Deirdre Fraser

Personal information
- Years active: 1986–1995

Sport
- Sport: Rowing
- Club: Bendigo Rowing Club MUBC

Achievements and titles
- National finals: Victoria Cup 1991-95

Medal record
Women's rowing
Representing Australia
World Rowing Championships
| Gold medal – first place | 1992 Montreal | LW4- |

= Deirdre Fraser =

Australian rower

Deirdre Fraser is an Australian former World Champion lightweight rower.

==Club and state rowing==
Fraser took up rowing in 1986 at the Bendigo Rowing Club and rowed for that club until 1990. When she began to represent at state and national level from 1991 she raced for the Melbourne University Boat Club.

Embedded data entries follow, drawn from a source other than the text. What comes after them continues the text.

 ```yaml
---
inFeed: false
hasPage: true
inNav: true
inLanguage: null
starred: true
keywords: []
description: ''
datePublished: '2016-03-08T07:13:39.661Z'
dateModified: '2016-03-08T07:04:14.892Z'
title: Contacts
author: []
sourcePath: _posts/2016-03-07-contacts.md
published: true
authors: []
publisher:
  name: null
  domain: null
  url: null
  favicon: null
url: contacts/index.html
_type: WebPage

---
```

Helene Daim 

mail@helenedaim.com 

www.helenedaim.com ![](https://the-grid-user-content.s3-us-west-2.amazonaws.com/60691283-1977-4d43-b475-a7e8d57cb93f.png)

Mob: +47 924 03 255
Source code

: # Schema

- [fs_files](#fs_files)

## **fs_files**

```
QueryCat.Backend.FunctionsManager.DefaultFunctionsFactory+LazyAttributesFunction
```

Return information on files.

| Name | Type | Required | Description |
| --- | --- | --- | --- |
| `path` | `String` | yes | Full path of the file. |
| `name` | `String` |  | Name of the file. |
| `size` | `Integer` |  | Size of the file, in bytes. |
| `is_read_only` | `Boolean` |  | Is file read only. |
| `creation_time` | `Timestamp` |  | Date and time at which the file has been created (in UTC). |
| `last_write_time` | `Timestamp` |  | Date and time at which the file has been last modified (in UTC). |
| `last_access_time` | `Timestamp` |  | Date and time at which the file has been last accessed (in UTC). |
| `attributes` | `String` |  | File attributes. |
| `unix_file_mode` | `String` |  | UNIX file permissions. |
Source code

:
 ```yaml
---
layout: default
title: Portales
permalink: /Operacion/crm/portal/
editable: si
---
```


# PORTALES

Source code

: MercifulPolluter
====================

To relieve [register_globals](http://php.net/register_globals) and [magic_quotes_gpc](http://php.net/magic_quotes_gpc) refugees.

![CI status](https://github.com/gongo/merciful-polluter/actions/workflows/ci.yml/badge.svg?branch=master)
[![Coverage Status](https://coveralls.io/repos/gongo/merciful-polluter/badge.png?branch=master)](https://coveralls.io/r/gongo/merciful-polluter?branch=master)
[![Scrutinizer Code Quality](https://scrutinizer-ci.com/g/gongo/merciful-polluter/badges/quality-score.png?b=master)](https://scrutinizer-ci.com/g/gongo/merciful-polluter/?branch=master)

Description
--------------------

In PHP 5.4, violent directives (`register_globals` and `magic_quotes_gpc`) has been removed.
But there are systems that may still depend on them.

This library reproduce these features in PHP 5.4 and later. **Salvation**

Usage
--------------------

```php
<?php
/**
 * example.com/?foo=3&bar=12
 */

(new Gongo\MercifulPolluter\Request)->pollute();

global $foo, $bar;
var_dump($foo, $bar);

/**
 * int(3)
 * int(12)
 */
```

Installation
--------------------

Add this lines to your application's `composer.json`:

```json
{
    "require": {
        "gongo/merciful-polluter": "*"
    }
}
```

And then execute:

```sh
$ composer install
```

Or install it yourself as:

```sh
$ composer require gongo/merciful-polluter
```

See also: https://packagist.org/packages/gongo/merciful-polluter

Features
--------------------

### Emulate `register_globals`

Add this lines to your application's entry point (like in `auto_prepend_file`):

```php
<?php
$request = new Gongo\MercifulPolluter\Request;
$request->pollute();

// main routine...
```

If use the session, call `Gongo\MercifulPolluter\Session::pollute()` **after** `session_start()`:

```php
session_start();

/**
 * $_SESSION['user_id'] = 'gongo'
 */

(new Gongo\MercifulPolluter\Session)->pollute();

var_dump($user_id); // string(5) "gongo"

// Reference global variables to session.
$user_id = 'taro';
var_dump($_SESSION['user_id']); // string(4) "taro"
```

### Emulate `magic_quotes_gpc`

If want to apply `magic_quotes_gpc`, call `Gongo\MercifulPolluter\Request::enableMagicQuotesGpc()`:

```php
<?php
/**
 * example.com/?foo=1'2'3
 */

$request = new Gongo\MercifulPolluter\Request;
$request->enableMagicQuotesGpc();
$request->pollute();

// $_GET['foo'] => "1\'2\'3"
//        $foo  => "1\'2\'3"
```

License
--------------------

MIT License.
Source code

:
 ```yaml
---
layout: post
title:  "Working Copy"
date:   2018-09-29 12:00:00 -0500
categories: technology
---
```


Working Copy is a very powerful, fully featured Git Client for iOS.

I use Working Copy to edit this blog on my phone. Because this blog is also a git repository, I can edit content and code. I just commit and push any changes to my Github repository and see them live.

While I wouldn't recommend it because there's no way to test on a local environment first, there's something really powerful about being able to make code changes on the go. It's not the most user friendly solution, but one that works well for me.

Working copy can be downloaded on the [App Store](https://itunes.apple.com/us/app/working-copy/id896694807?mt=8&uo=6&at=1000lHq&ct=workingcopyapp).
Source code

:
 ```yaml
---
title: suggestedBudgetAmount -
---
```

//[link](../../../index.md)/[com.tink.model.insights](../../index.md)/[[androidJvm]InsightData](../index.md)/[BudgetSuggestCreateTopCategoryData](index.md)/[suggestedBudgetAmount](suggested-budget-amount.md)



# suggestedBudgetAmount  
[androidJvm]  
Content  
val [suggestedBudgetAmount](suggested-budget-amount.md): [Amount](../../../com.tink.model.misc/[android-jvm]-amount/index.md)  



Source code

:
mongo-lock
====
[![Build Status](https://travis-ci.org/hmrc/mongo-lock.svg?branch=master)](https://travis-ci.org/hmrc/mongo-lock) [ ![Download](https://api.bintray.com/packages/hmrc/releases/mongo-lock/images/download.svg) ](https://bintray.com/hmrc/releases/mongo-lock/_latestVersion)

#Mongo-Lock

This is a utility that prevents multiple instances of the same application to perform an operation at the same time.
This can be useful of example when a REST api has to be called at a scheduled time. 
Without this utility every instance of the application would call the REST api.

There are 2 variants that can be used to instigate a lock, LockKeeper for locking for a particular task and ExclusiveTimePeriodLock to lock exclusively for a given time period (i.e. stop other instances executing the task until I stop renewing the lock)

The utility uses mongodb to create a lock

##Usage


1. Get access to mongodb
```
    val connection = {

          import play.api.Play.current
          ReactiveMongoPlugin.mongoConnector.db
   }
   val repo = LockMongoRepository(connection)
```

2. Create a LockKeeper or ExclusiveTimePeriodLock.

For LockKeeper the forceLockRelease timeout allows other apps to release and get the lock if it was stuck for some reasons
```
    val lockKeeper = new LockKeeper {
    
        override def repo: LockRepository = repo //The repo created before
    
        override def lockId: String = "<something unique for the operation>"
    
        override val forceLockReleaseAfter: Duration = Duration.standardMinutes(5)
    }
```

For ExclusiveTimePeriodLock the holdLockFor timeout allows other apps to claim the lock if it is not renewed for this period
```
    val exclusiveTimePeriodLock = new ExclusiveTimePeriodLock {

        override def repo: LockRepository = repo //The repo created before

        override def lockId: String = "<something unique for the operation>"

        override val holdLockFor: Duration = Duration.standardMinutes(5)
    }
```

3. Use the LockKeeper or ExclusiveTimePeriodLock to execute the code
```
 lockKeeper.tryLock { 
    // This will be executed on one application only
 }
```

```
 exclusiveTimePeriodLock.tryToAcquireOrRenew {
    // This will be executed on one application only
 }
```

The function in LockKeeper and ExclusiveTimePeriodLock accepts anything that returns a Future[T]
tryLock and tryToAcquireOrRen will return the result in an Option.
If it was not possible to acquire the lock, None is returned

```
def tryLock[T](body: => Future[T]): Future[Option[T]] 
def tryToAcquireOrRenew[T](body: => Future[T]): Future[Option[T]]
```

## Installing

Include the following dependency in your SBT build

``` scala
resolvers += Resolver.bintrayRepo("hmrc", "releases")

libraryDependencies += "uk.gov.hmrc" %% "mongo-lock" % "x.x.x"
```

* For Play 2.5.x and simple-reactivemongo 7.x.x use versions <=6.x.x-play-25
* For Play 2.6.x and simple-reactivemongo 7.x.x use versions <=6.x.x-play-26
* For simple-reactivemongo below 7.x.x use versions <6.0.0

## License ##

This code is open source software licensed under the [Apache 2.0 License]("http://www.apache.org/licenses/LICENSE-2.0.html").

On four occasions from 1991 to 1995 she represented Victoria, racing for the Women's Lightweight Four Championship (the Victoria Cup) at the Australian Rowing Championships. Her crews won the championship in 1991, 1992 and 1993.

==National representative rowing==
Fraser was first selected to represent Australia, for the 1991 World Rowing Championships in Vienna in the lightweight four. That crew placed fifth. The following year Fraser saw world championship success at the 1992 World Rowing Championships in Montreal, Canada, when she won the world championship in the lightweight four, with Virginia Lee, Marina Cade, and Liz Moller. That same crew were selected for Račice 1993 to attempt to defend their title – they placed fourth.

Fraser retired from competitive rowing in 1995. She was general manager of Rowing Victoria from 1995 to 1999.